IART: Inertial Assistant Referee and Trainer for Race Walking
This paper presents IART, a novel inertial wearable system for automatic detection of infringements and analysis of sports performance in race walking. IART algorithms are developed from raw inertial measurements collected by a single sensor located at the bottom of the vertebral column (L5–S1). Two novel parameters are developed to estimate infringements: loss of ground contact time and loss of ground contact step classification; three classic parameters are indeed used to estimate performance: step length ratio, step cadence, and smoothness.
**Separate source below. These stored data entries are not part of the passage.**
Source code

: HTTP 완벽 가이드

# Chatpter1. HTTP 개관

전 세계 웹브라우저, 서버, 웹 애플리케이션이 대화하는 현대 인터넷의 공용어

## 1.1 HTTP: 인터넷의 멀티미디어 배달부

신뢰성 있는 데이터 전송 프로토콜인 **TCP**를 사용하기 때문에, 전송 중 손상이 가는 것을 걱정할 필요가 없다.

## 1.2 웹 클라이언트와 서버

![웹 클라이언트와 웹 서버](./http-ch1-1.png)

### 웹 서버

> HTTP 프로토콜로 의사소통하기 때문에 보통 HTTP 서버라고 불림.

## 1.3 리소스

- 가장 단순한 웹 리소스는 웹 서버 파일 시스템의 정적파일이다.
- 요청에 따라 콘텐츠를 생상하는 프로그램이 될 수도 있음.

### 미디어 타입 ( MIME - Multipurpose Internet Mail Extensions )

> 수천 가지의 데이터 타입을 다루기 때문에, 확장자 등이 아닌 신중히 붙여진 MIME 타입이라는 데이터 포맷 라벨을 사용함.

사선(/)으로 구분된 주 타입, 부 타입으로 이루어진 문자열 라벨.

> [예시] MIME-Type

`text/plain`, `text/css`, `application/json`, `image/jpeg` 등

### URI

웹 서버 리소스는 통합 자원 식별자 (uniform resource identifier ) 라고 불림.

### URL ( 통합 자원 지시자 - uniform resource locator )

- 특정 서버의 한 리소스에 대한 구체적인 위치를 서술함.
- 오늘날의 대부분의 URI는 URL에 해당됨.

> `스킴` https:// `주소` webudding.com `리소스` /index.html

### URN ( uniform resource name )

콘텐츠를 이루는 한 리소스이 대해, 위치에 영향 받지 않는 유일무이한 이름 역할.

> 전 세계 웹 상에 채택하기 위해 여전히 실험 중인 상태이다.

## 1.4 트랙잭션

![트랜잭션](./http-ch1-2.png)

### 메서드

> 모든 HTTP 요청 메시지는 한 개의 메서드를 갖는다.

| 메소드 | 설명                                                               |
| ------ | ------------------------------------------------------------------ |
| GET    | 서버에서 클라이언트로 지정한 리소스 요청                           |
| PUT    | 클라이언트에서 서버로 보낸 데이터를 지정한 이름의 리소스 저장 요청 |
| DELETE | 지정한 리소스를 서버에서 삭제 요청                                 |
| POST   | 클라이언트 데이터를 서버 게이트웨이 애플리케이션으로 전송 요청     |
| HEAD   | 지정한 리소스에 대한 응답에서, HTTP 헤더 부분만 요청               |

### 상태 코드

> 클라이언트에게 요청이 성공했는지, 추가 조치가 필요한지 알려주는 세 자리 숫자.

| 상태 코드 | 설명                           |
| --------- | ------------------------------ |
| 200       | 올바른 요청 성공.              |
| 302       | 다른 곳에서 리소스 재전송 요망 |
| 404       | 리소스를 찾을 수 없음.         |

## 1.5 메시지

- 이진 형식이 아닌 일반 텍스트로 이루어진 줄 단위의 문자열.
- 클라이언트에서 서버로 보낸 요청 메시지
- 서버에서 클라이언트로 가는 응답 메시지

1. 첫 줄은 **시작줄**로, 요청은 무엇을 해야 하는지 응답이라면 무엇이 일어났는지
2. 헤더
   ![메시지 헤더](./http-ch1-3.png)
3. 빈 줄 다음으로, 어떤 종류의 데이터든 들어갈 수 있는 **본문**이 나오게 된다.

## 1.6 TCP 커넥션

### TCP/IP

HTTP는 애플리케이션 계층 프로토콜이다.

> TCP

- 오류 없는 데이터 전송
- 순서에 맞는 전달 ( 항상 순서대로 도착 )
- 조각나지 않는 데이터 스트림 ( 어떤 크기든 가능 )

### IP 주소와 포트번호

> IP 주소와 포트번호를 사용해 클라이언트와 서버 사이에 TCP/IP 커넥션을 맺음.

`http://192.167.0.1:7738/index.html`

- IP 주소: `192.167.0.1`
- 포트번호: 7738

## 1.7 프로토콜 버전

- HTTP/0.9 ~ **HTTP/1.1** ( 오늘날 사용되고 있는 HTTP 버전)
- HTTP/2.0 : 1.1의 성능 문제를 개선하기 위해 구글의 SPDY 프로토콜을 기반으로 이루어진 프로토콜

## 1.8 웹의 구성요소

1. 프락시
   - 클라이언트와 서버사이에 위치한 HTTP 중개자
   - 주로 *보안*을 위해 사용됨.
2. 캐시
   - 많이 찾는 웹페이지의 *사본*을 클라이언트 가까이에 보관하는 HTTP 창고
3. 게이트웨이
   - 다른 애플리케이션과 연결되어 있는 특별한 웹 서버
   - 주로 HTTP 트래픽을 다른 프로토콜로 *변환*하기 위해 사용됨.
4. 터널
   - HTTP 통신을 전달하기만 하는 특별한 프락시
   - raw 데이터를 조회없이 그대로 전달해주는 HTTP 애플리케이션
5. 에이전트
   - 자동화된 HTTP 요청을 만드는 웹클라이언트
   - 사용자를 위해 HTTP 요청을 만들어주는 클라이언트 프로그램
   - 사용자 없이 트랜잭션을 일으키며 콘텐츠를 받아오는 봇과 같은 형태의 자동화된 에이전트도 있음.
From these parameters, five biomechanical indices customized for elite athletes are derived. The experimental protocol consists of four repetitions of a straight path of 300 m on a long-paved road, performed by nine elite athletes. Over a total of 1620 steps (54 sequences of 30 steps each), the average accuracy of correct detection of loss of ground contact events is equal to 99%, whereas the correct classification of the infringement is equal to 87% for each step sequence, with a 92% of acceptable classifications. A great emphasis is dedicated on the user-centered development of IART: an intuitive radar chart representation is indeed developed to provide practical usability and interpretation of IART indices from the athletes, coaches, and referees perspectives. The results of IART, in terms of accuracy of its indices and usability from end-users, are encouraging for its usage as tool to support athletes and coaches in training and referees in real competitions.